* WORK REQUEST
Would you please reproduce all the entries word for word, minus the pictures?

Saved entries

--- START ---

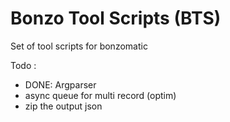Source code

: # Bonzo Tool Scripts (BTS)

Set of tool scripts for bonzomatic

Todo :

- DONE: Argparser
- async queue for multi record (optim)
- zip the output json
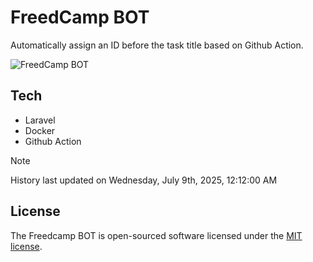 # FreedCamp BOT

Automatically assign an ID before the task title based on Github Action.

![FreedCamp BOT](https://repository-images.githubusercontent.com/737932867/7d34798b-2680-471c-b089-a78a718d3d6a)

## Tech

- Laravel
- Docker
- Github Action

> [!NOTE]  
> History last updated on Wednesday, July 9th, 2025, 12:12:00 AM

## License

The Freedcamp BOT is open-sourced software licensed under the [MIT license](https://opensource.org/licenses/MIT).
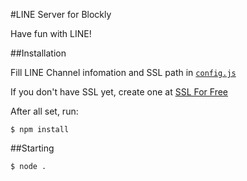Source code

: #LINE Server for Blockly

Have fun with LINE!

##Installation

Fill LINE Channel infomation and SSL path in [`config.js`](config.js)

If you don't have SSL yet, create one at [SSL For Free](https://www.sslforfree.com)

After all set, run:

`$ npm install`

##Starting

`$ node .`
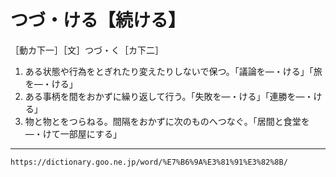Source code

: # つづ・ける【続ける】

［動カ下一］［文］つづ・く［カ下二］
1. ある状態や行為をとぎれたり変えたりしないで保つ。「議論を―・ける」「旅を―・ける」
2. ある事柄を間をおかずに繰り返して行う。「失敗を―・ける」「連勝を―・ける」
3. 物と物とをつらねる。間隔をおかずに次のものへつなぐ。「居間と食堂を―・けて一部屋にする」

---
`https://dictionary.goo.ne.jp/word/%E7%B6%9A%E3%81%91%E3%82%8B/`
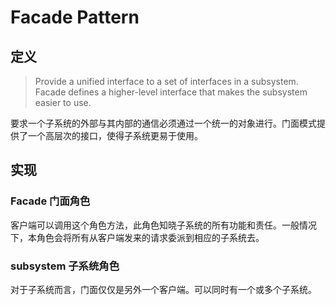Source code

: # Facade Pattern

## 定义
> Provide a unified interface to a set of interfaces in a subsystem. Facade  defines a higher-level interface that makes the subsystem easier to use.

要求一个子系统的外部与其内部的通信必须通过一个统一的对象进行。门面模式提供了一个高层次的接口，使得子系统更易于使用。

## 实现

### Facade 门面角色
客户端可以调用这个角色方法，此角色知晓子系统的所有功能和责任。一般情况下，本角色会将所有从客户端发来的请求委派到相应的子系统去。

### subsystem 子系统角色
对于子系统而言，门面仅仅是另外一个客户端。可以同时有一个或多个子系统。

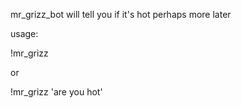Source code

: mr_grizz_bot will tell you if it's hot
perhaps more later

usage:

!mr_grizz <anything>

or 


!mr_grizz 'are you hot'

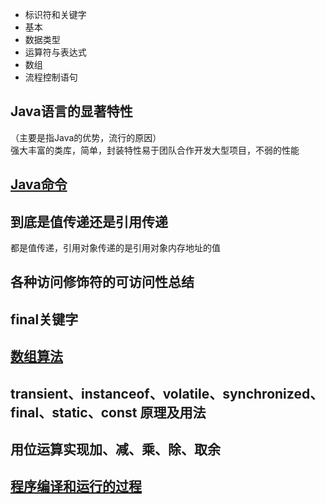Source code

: * 标识符和关键字
* 基本
* 数据类型
* 运算符与表达式
* 数组
* 流程控制语句

## Java语言的显著特性

（主要是指Java的优势，流行的原因）  
强大丰富的类库，简单，封装特性易于团队合作开发大型项目，不弱的性能

## [Java命令](基本语法/javaming-ling.md)

## 到底是值传递还是引用传递

都是值传递，引用对象传递的是引用对象内存地址的值

## 各种访问修饰符的可访问性总结

## final关键字

## [数组算法](../../计算机学科基础知识/编程算法/数组算法.md)

## transient、instanceof、volatile、synchronized、final、static、const 原理及用法

## 用位运算实现加、减、乘、除、取余

## [程序编译和运行的过程](基本语法/程序编译和运行的过程.md)




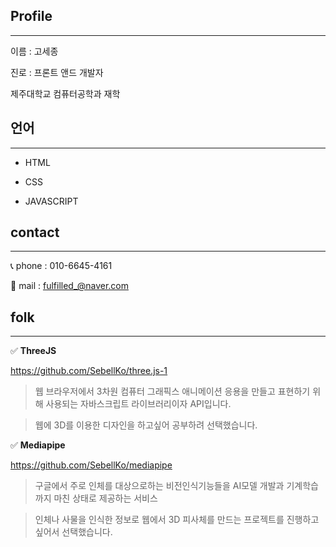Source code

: ## Profile
---
이름 : 고세종

진로 : 프론트 앤드 개발자

제주대학교 컴퓨터공학과 재학



## 언어
---
- HTML

- CSS

- JAVASCRIPT


## contact
---
 📞 phone : 010-6645-4161

 📩 mail : fulfilled_@naver.com



## folk
---
✅ **ThreeJS**

https://github.com/SebellKo/three.js-1

>웹 브라우저에서 3차원 컴퓨터 그래픽스 애니메이션 응용을 만들고 표현하기 위해 사용되는 자바스크립트 라이브러리이자 API입니다.

>웹에 3D를 이용한 디자인을 하고싶어 공부하려 선택했습니다.

✅ **Mediapipe**

https://github.com/SebellKo/mediapipe

>구글에서 주로 인체를 대상으로하는 비전인식기능들을  AI모델 개발과 기계학습까지 마친 상태로 제공하는 서비스

>인체나 사물을 인식한 정보로 웹에서 3D 피사체를 만드는 프로젝트를 진행하고 싶어서 선택했습니다.  


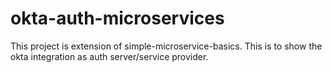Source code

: # okta-auth-microservices

This project is extension of simple-microservice-basics.
This is to show the okta integration as auth server/service provider.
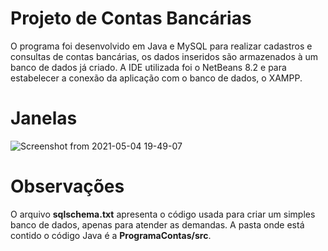 # Projeto de Contas Bancárias
O programa foi desenvolvido em Java e MySQL para realizar cadastros e consultas de contas bancárias, os dados inseridos são armazenados à um banco de dados já criado. A IDE utilizada foi o NetBeans 8.2 e para estabelecer a conexão da aplicação com o banco de dados, o XAMPP.

# Janelas
![Screenshot from 2021-05-04 19-49-07](https://user-images.githubusercontent.com/55068969/117079288-da183180-ad11-11eb-9d5a-975d38e66136.png)

# Observações
O arquivo **sqlschema.txt** apresenta o código usada para criar um simples banco de dados, apenas para atender as demandas.
A pasta onde está contido o código Java é a **ProgramaContas/src**.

--- END ---

* YOUR SOLUTION
Source code

: # Bonzo Tool Scripts (BTS)

Set of tool scripts for bonzomatic

Todo :

- DONE: Argparser
- async queue for multi record (optim)
- zip the output json
 # FreedCamp BOT

Automatically assign an ID before the task title based on Github Action.

![FreedCamp BOT](https://repository-images.githubusercontent.com/737932867/7d34798b-2680-471c-b089-a78a718d3d6a)

## Tech

- Laravel
- Docker
- Github Action

> [!NOTE]  
> History last updated on Wednesday, July 9th, 2025, 12:12:00 AM

## License

The Freedcamp BOT is open-sourced software licensed under the [MIT license](https://opensource.org/licenses/MIT).
Source code

: #LINE Server for Blockly

Have fun with LINE!

##Installation

Fill LINE Channel infomation and SSL path in [`config.js`](config.js)

If you don't have SSL yet, create one at [SSL For Free](https://www.sslforfree.com)

After all set, run:

`$ npm install`

##Starting

`$ node .`
Source code

: # つづ・ける【続ける】

［動カ下一］［文］つづ・く［カ下二］
1. ある状態や行為をとぎれたり変えたりしないで保つ。「議論を―・ける」「旅を―・ける」
2. ある事柄を間をおかずに繰り返して行う。「失敗を―・ける」「連勝を―・ける」
3. 物と物とをつらねる。間隔をおかずに次のものへつなぐ。「居間と食堂を―・けて一部屋にする」

---
`https://dictionary.goo.ne.jp/word/%E7%B6%9A%E3%81%91%E3%82%8B/`
Source code

: # Facade Pattern

## 定义
> Provide a unified interface to a set of interfaces in a subsystem. Facade  defines a higher-level interface that makes the subsystem easier to use.

要求一个子系统的外部与其内部的通信必须通过一个统一的对象进行。门面模式提供了一个高层次的接口，使得子系统更易于使用。

## 实现

### Facade 门面角色
客户端可以调用这个角色方法，此角色知晓子系统的所有功能和责任。一般情况下，本角色会将所有从客户端发来的请求委派到相应的子系统去。

### subsystem 子系统角色
对于子系统而言，门面仅仅是另外一个客户端。可以同时有一个或多个子系统。

Source code

: mr_grizz_bot will tell you if it's hot
perhaps more later

usage:

!mr_grizz <anything>

or 


!mr_grizz 'are you hot'

Source code

: * 标识符和关键字
* 基本
* 数据类型
* 运算符与表达式
* 数组
* 流程控制语句

## Java语言的显著特性

（主要是指Java的优势，流行的原因）  
强大丰富的类库，简单，封装特性易于团队合作开发大型项目，不弱的性能

## [Java命令](基本语法/javaming-ling.md)

## 到底是值传递还是引用传递

都是值传递，引用对象传递的是引用对象内存地址的值

## 各种访问修饰符的可访问性总结

## final关键字

## [数组算法](../../计算机学科基础知识/编程算法/数组算法.md)

## transient、instanceof、volatile、synchronized、final、static、const 原理及用法

## 用位运算实现加、减、乘、除、取余

## [程序编译和运行的过程](基本语法/程序编译和运行的过程.md)




Source code

: ## Profile
---
이름 : 고세종

진로 : 프론트 앤드 개발자

제주대학교 컴퓨터공학과 재학



## 언어
---
- HTML

- CSS

- JAVASCRIPT


## contact
---
 📞 phone : 010-6645-4161

 📩 mail : fulfilled_@naver.com



## folk
---
✅ **ThreeJS**

https://github.com/SebellKo/three.js-1

>웹 브라우저에서 3차원 컴퓨터 그래픽스 애니메이션 응용을 만들고 표현하기 위해 사용되는 자바스크립트 라이브러리이자 API입니다.

>웹에 3D를 이용한 디자인을 하고싶어 공부하려 선택했습니다.

✅ **Mediapipe**

https://github.com/SebellKo/mediapipe

>구글에서 주로 인체를 대상으로하는 비전인식기능들을  AI모델 개발과 기계학습까지 마친 상태로 제공하는 서비스

>인체나 사물을 인식한 정보로 웹에서 3D 피사체를 만드는 프로젝트를 진행하고 싶어서 선택했습니다.  


Source code

: # okta-auth-microservices

This project is extension of simple-microservice-basics.
This is to show the okta integration as auth server/service provider.
 # Projeto de Contas Bancárias
O programa foi desenvolvido em Java e MySQL para realizar cadastros e consultas de contas bancárias, os dados inseridos são armazenados à um banco de dados já criado. A IDE utilizada foi o NetBeans 8.2 e para estabelecer a conexão da aplicação com o banco de dados, o XAMPP.

# Janelas
![Screenshot from 2021-05-04 19-49-07](https://user-images.githubusercontent.com/55068969/117079288-da183180-ad11-11eb-9d5a-975d38e66136.png)

# Observações
O arquivo **sqlschema.txt** apresenta o código usada para criar um simples banco de dados, apenas para atender as demandas.
A pasta onde está contido o código Java é a **ProgramaContas/src**.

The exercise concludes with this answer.